**Task:**
Among the entries below, how many lines contain "問題なし"? Answer with the number only.
++++++
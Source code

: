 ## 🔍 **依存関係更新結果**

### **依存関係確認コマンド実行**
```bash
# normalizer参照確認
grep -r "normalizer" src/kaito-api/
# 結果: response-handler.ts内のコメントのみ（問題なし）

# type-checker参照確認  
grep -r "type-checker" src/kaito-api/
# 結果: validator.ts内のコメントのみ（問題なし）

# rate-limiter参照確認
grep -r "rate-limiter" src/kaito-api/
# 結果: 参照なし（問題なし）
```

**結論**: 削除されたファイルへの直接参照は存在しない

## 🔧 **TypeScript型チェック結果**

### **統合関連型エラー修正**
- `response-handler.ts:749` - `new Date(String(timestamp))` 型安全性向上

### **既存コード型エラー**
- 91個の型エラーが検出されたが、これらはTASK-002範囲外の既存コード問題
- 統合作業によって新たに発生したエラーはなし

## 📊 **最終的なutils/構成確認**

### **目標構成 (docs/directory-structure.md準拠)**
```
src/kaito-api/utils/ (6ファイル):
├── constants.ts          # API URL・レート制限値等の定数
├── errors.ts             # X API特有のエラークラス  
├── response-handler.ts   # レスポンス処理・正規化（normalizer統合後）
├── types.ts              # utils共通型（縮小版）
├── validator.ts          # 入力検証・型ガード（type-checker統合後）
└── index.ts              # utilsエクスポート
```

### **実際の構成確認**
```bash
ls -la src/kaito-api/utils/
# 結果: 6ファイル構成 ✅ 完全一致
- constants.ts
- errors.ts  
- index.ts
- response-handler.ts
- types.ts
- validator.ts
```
++++++
**Exercise output:**
3